GV104 will most likely be out this year. The only difference from the last cycle is that the 980 Ti came out in summer of 2015 and the 1080 launched about 10 months later, which allowed the 980Ti to thrive and clear inventory after a strong sales period. This time the 1080Ti has just launched in March so I doubt nVidia will seek to cannablize the sales of this chip so quickly, I would wager GV104 drops around September-October, a Titan Volta that's $1200+ before the holidays and finally the GV102 Ti will drop next spring.
Maybe.

I see the Ti parts as mopping up sales of parts on the way out, and a way to get people who jumped at the midrange parts (1070/1080 in this case) to buy another card.

My guess is we get the $1200 part and next "1080" Feb/March 2018, and the Ti next summer. NV doesn't have any reason to release earlier in absence of competition.

If Vega(s) turns out to beat 1080Ti and 1080 (the high end segments that matter) we might see parts earlier if possible.
 
Mar 10, 2006
11,715
2,012
126
As I see you beat me to this calculation :p


GV104 will most likely be out this year. The only difference from the last cycle is that the 980 Ti came out in summer of 2015 and the 1080 launched about 10 months later, which allowed the 980Ti to thrive and clear inventory after a strong sales period. This time the 1080Ti has just launched in March so I doubt nVidia will seek to cannablize the sales of this chip so quickly, I would wager GV104 drops around September-October, a Titan Volta that's $1200+ before the holidays and finally the GV102 Ti will drop next spring.

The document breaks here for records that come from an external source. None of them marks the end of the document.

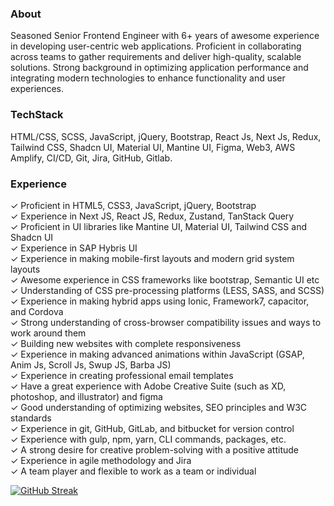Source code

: ### About
Seasoned Senior Frontend Engineer with 6+ years of awesome experience in developing user-centric web applications. Proficient in collaborating across teams to gather requirements and deliver high-quality, scalable solutions. Strong background in optimizing application performance and integrating modern technologies to enhance functionality and user experiences.


### TechStack
HTML/CSS, SCSS, JavaScript, jQuery, Bootstrap, React Js, Next Js, Redux, Tailwind CSS, Shadcn UI, Material UI, Mantine UI, Figma, Web3, AWS Amplify, CI/CD, Git, Jira, GitHub, Gitlab.


### Experience
✓   Proficient in HTML5, CSS3, JavaScript, jQuery, Bootstrap  
✓   Experience in Next JS, React JS, Redux, Zustand, TanStack Query  
✓   Proficient in UI libraries like Mantine UI, Material UI, Tailwind CSS and Shadcn UI  
✓   Experience in SAP Hybris UI  
✓   Experience in making mobile-first layouts and modern grid system layouts  
✓   Awesome experience in CSS frameworks like bootstrap, Semantic UI etc  
✓   Understanding of CSS pre-processing platforms (LESS, SASS, and SCSS)  
✓   Experience in making hybrid apps using Ionic, Framework7, capacitor, and Cordova  
✓   Strong understanding of cross-browser compatibility issues and ways to work around them  
✓   Building new websites with complete responsiveness  
✓   Experience in making advanced animations within JavaScript (GSAP, Anim Js, Scroll Js, Swup JS, Barba JS)  
✓   Experience in creating professional email templates  
✓   Have a great experience with Adobe Creative Suite (such as XD, photoshop, and illustrator) and figma  
✓   Good understanding of optimizing websites, SEO principles and W3C standards  
✓   Experience in git, GitHub, GitLab, and bitbucket for version control  
✓   Experience with gulp, npm, yarn, CLI commands, packages, etc.  
✓   A strong desire for creative problem-solving with a positive attitude  
✓   Experience in agile methodology and Jira  
✓   A team player and flexible to work as a team or individual  


[![GitHub Streak](https://streak-stats.demolab.com?user=aaqib-javed&theme=dark)](https://git.io/streak-stats)
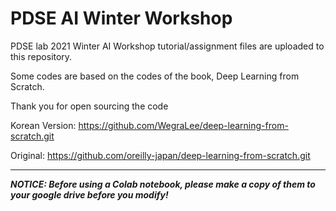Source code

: # PDSE AI Winter Workshop

PDSE lab 2021 Winter AI Workshop tutorial/assignment files are uploaded to this repository.


Some codes are based on the codes of the book, Deep Learning from Scratch. 

Thank you for open sourcing the code

Korean Version: https://github.com/WegraLee/deep-learning-from-scratch.git

Original: https://github.com/oreilly-japan/deep-learning-from-scratch.git

---
***NOTICE: Before using a Colab notebook, please make a copy of them to your google drive before you modify!***

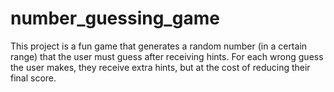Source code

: # number_guessing_game
This project is a fun game that generates a random number (in a certain range) that the user must guess after receiving hints. For each wrong guess the user makes, they receive extra hints, but at the cost of reducing their final score.
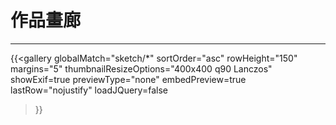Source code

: # 作品畫廊
***
{{<gallery
    globalMatch="sketch/*"
    sortOrder="asc"
    rowHeight="150"
    margins="5"
    thumbnailResizeOptions="400x400 q90 Lanczos"
    showExif=true
	previewType="none"
    embedPreview=true
	lastRow="nojustify"
    loadJQuery=false
>}}
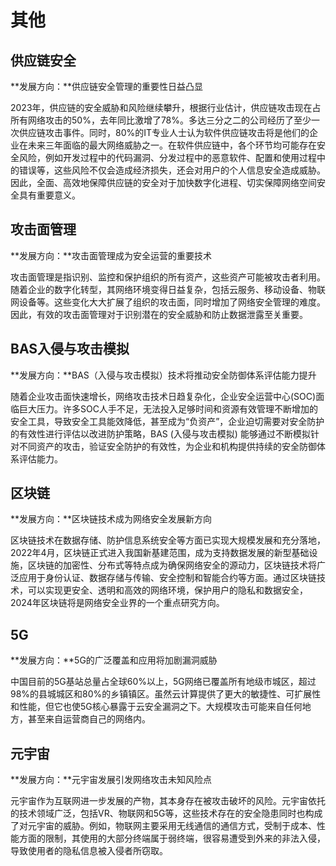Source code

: # 其他

## 供应链安全

**发展方向：**供应链安全管理的重要性日益凸显

​		2023年，供应链的安全威胁和风险继续攀升，根据行业估计，供应链攻击现在占所有网络攻击的50%，去年同比激增了78%。多达三分之二的公司经历了至少一次供应链攻击事件。同时，80%的IT专业人士认为软件供应链攻击将是他们的企业在未来三年面临的最大网络威胁之一。在软件供应链中，各个环节均可能存在安全风险，例如开发过程中的代码漏洞、分发过程中的恶意软件、配置和使用过程中的错误等，这些风险不仅会造成经济损失，还会对用户的个人信息安全造成威胁。因此，全面、高效地保障供应链的安全对于加快数字化进程、切实保障网络空间安全具有重要意义。



## 攻击面管理

**发展方向：**攻击面管理成为安全运营的重要技术

​		攻击面管理是指识别、监控和保护组织的所有资产，这些资产可能被攻击者利用。随着企业的数字化转型，其网络环境变得日益复杂，包括云服务、移动设备、物联网设备等。这些变化大大扩展了组织的攻击面，同时增加了网络安全管理的难度。因此，有效的攻击面管理对于识别潜在的安全威胁和防止数据泄露至关重要。



## BAS入侵与攻击模拟

**发展方向：**BAS（入侵与攻击模拟）技术将推动安全防御体系评估能力提升

​		随着企业攻击面快速增长，网络攻击技术日趋复杂化，企业安全运营中心(SOC)面临巨大压力。许多SOC人手不足，无法投入足够时间和资源有效管理不断增加的安全工具，导致安全工具能效降低，甚至成为“负资产”，企业迫切需要对安全防护的有效性进行评估以改进防护策略，BAS (入侵与攻击模拟) 能够通过不断模拟针对不同资产的攻击，验证安全防护的有效性，为企业和机构提供持续的安全防御体系评估能力。



## 区块链

**发展方向：**区块链技术成为网络安全发展新方向

​		区块链技术在数据存储、防护信息系统安全等方面已实现大规模发展和充分落地，2022年4月，区块链正式进入我国新基建范围，成为支持数据发展的新型基础设施，区块链的加密性、分布式等特点成为确保网络安全的源动力，区块链技术将广泛应用于身份认证、数据存储与传输、安全控制和智能合约等方面。通过区块链技术，可以实现更安全、透明和高效的网络环境，保护用户的隐私和数据安全，2024年区块链将是网络安全业界的一个重点研究方向。



## 5G

**发展方向：**5G的广泛覆盖和应用将加剧漏洞威胁

​		中国目前的5G基站总量占全球60%以上，5G网络已覆盖所有地级市城区，超过98%的县城城区和80%的乡镇镇区。虽然云计算提供了更大的敏捷性、可扩展性和性能，但它也使5G核心暴露于云安全漏洞之下。大规模攻击可能来自任何地方，甚至来自运营商自己的网络内。



## 元宇宙

**发展方向：**元宇宙发展引发网络攻击未知风险点

​		元宇宙作为互联网进一步发展的产物，其本身存在被攻击破坏的风险。元宇宙依托的技术领域广泛，包括VR、物联网和5G等，这些技术存在的安全隐患同时也构成了对元宇宙的威胁。例如，物联网主要采用无线通信的通信方式，受制于成本、性能方面的限制，其使用的大部分终端属于弱终端，很容易遭受到外来的非法入侵，导致使用者的隐私信息被入侵者所窃取。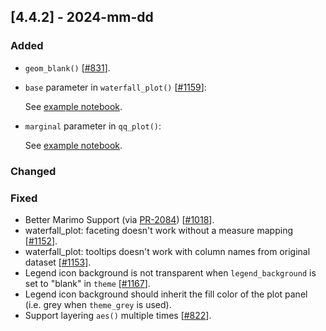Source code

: ## [4.4.2] - 2024-mm-dd

### Added
                 
- `geom_blank()` [[#831](https://github.com/JetBrains/lets-plot/issues/831)].
- `base` parameter in `waterfall_plot()` [[#1159](https://github.com/JetBrains/lets-plot/issues/1159)]:

  See [example notebook](https://nbviewer.org/github/JetBrains/lets-plot/blob/master/docs/f-24g/waterfall_plot_base.ipynb).

- `marginal` parameter in `qq_plot()`:

    See [example notebook](https://nbviewer.org/github/JetBrains/lets-plot/blob/master/docs/f-24g/qq_plot_marginal.ipynb).

### Changed
 
### Fixed
- Better Marimo Support (via [PR-2084](https://github.com/marimo-team/marimo/pull/2084)) [[#1018](https://github.com/JetBrains/lets-plot/issues/1018)].
- waterfall_plot: faceting doesn't work without a measure mapping [[#1152](https://github.com/JetBrains/lets-plot/issues/1152)].
- waterfall_plot: tooltips doesn't work with column names from original dataset [[#1153](https://github.com/JetBrains/lets-plot/issues/1153)].
- Legend icon background is not transparent when `legend_background` is set to "blank" in `theme` [[#1167](https://github.com/JetBrains/lets-plot/issues/1167)].
- Legend icon background should inherit the fill color of the plot panel (i.e. grey when `theme_grey` is used).
- Support layering `aes()` multiple times [[#822](https://github.com/JetBrains/lets-plot/issues/822)].
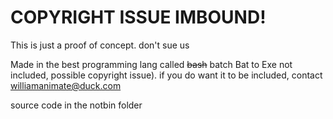 # COPYRIGHT ISSUE IMBOUND!
This is just a proof of concept. don't sue us

Made in the best programming lang called ~~bash~~ batch
Bat to Exe not included, possible copyright issue). if you do want it to be included, contact williamanimate@duck.com

source code in the notbin folder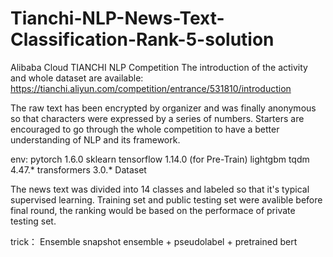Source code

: # Tianchi-NLP-News-Text-Classification-Rank-5-solution
Alibaba Cloud TIANCHI NLP Competition
The introduction of the activity and whole dataset are available: https://tianchi.aliyun.com/competition/entrance/531810/introduction

The raw text has been encrypted by organizer and was finally anonymous so that characters were expressed by a series of numbers. Starters are encouraged to go through the whole competition to have a better understanding of NLP and its framework.

env:
pytorch 1.6.0
sklearn
tensorflow 1.14.0 (for Pre-Train)
lightgbm
tqdm 4.47.*
transformers 3.0.*
Dataset

The news text was divided into 14 classes and labeled so that it's typical supervised learning. Training set and public testing set were avalible before final round, the ranking would be based on the performace of private testing set.

trick：
Ensemble
snapshot ensemble + pseudolabel + pretrained bert
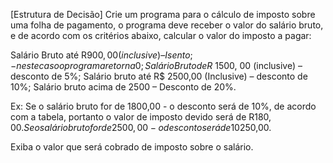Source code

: [Estrutura de Decisão]
 Crie um programa para o cálculo de imposto sobre uma folha de pagamento, o programa deve receber o valor do salário bruto, e de acordo com os critérios abaixo, calcular o valor do imposto a pagar:

Salário Bruto até R$900,00 (inclusive) – Isento; - neste caso o programa retorna 0;
Salário Bruto de R$ 1500, 00 (inclusive) – desconto de 5%;
Salário bruto até R$ 2500,00 (Inclusive) – desconto de 10%;
Salário bruto acima de 2500 – Desconto de 20%.

Ex: 
Se o salário bruto for de 1800,00 - o desconto será de 10%, de acordo com a tabela, portanto  o valor de imposto devido será de R$180,00.
Se o salário bruto for de 2500,00 - o desconto será de 10%, de acordo com a tabela, portanto  o valor de imposto devido será de R$250,00.

Exiba o valor que será cobrado de imposto sobre o salário.
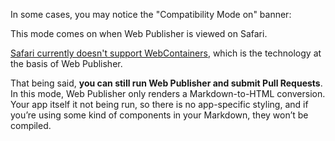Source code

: In some cases, you may notice the "Compatibility Mode on" banner:
<!-- screenshot -->

This mode comes on when Web Publisher is viewed on Safari.

[Safari currently doesn't support WebContainers](/platform/webcontainers/browser-support#safari), which is the technology at the basis of Web Publisher. 

That being said, **you can still run Web Publisher and submit Pull Requests**. In this mode, Web Publisher only renders a Markdown-to-HTML conversion. Your app itself it not being run, so there is no app-specific styling, and if you’re using some kind of components in your Markdown, they won’t be compiled.
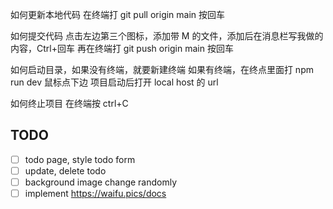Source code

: 如何更新本地代码
在终端打 git pull origin main 按回车

如何提交代码
点击左边第三个图标，添加带 M 的文件，添加后在消息栏写我做的内容，Ctrl+回车
再在终端打 git push origin main 按回车

如何启动目录，如果没有终端，就要新建终端
如果有终端，在终点里面打 npm run dev 鼠标点下边
项目启动后打开 local host 的 url

如何终止项目
在终端按 ctrl+C

## TODO

- [ ] todo page, style todo form
- [ ] update, delete todo
- [ ] background image change randomly
- [ ] implement https://waifu.pics/docs
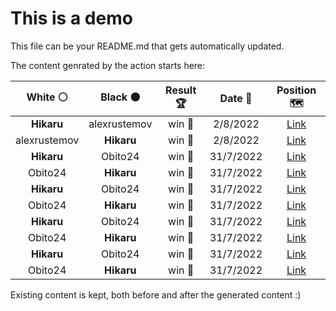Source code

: # This is a demo

This file can be your README.md that gets automatically updated.

The content genrated by the action starts here:

<!--START_SECTION:chessStats-->
<!-- Automatically generated with https://github.com/Balastrong/chess-stats-action -->

| White ⚪ | Black ⚫ | Result 🏆 | Date 📅 | Position 🗺️ |
|:---:|:---:|:---:|:---:|:---:|
| **Hikaru** | alexrustemov | win 🥇 | 2/8/2022 | <a href="http://www.ee.unb.ca/cgi-bin/tervo/fen.pl?select=4r3/Q7/5pk1/4p3/2p1P3/6R1/P3B1K1/1q6 b - -">Link</a> |
| alexrustemov | **Hikaru** | win 🥇 | 2/8/2022 | <a href="http://www.ee.unb.ca/cgi-bin/tervo/fen.pl?select=1k4r1/6rp/p4q2/4p3/2P2P2/1Bp2RP1/P5KP/4R3 w - -">Link</a> |
| **Hikaru** | Obito24 | win 🥇 | 31/7/2022 | <a href="http://www.ee.unb.ca/cgi-bin/tervo/fen.pl?select=2b3k1/4q1p1/4P2p/1p3Q1P/1p1p1NK1/1P1P4/8/8 b - -">Link</a> |
| Obito24 | **Hikaru** | win 🥇 | 31/7/2022 | <a href="http://www.ee.unb.ca/cgi-bin/tervo/fen.pl?select=8/3R4/8/8/8/2p2p2/2kn1K2/8 w - -">Link</a> |
| **Hikaru** | Obito24 | win 🥇 | 31/7/2022 | <a href="http://www.ee.unb.ca/cgi-bin/tervo/fen.pl?select=6r1/p1bq1k2/2p2p1B/2p2P1Q/2Pp3P/1P1K4/P7/6R1 b - -">Link</a> |
| Obito24 | **Hikaru** | win 🥇 | 31/7/2022 | <a href="http://www.ee.unb.ca/cgi-bin/tervo/fen.pl?select=8/8/8/6R1/P2k2p1/1r2p3/6KP/8 w - -">Link</a> |
| **Hikaru** | Obito24 | win 🥇 | 31/7/2022 | <a href="http://www.ee.unb.ca/cgi-bin/tervo/fen.pl?select=r3kb1r/pp1b1ppq/3pR3/1B6/5PQp/2B5/PPP3PP/2KR4 b kq -">Link</a> |
| Obito24 | **Hikaru** | win 🥇 | 31/7/2022 | <a href="http://www.ee.unb.ca/cgi-bin/tervo/fen.pl?select=8/R4pk1/6p1/3KP1Pp/5P2/3p2P1/p3r3/8 w - -">Link</a> |
| **Hikaru** | Obito24 | win 🥇 | 31/7/2022 | <a href="http://www.ee.unb.ca/cgi-bin/tervo/fen.pl?select=3r4/3P2kp/1n1R2p1/p3N3/Pp6/1P4P1/7P/6K1 b - -">Link</a> |
| Obito24 | **Hikaru** | win 🥇 | 31/7/2022 | <a href="http://www.ee.unb.ca/cgi-bin/tervo/fen.pl?select=2r2bk1/1q3n1p/3p4/3bp1p1/pP2Pp2/B4P1P/PN2Q1P1/K1R5 w - -">Link</a> |

<!--END_SECTION:chessStats-->

Existing content is kept, both before and after the generated content :)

Titan Volta doesn't come until 2018, that's the GPU using the 384-bit GDDR6 16Gbps memory.
 

IronWing

No Lifer
Jul 20, 2001
71,884
31,963
136
Walk me through this like I forgot 90% of the math I ever learned. What is the benefit of the tensor units and is the 4x4+C configuration of particular value to a specific problem that comes up a lot? Is 4x4 better than say 3x3 or 5x5? I'm just trying to understand the connection between tensor units and real world problems.
 

tamz_msc

Diamond Member
Jan 5, 2017
3,865
3,729
136
Walk me through this like I forgot 90% of the math I ever learned. What is the benefit of the tensor units and is the 4x4+C configuration of particular value to a specific problem that comes up a lot? Is 4x4 better than say 3x3 or 5x5? I'm just trying to understand the connection between tensor units and real world problems.
These are for Fused Multiply ADD but with 4x4 matrices. 4x4 because most algorithms, like FFTs, are based on powers of 2.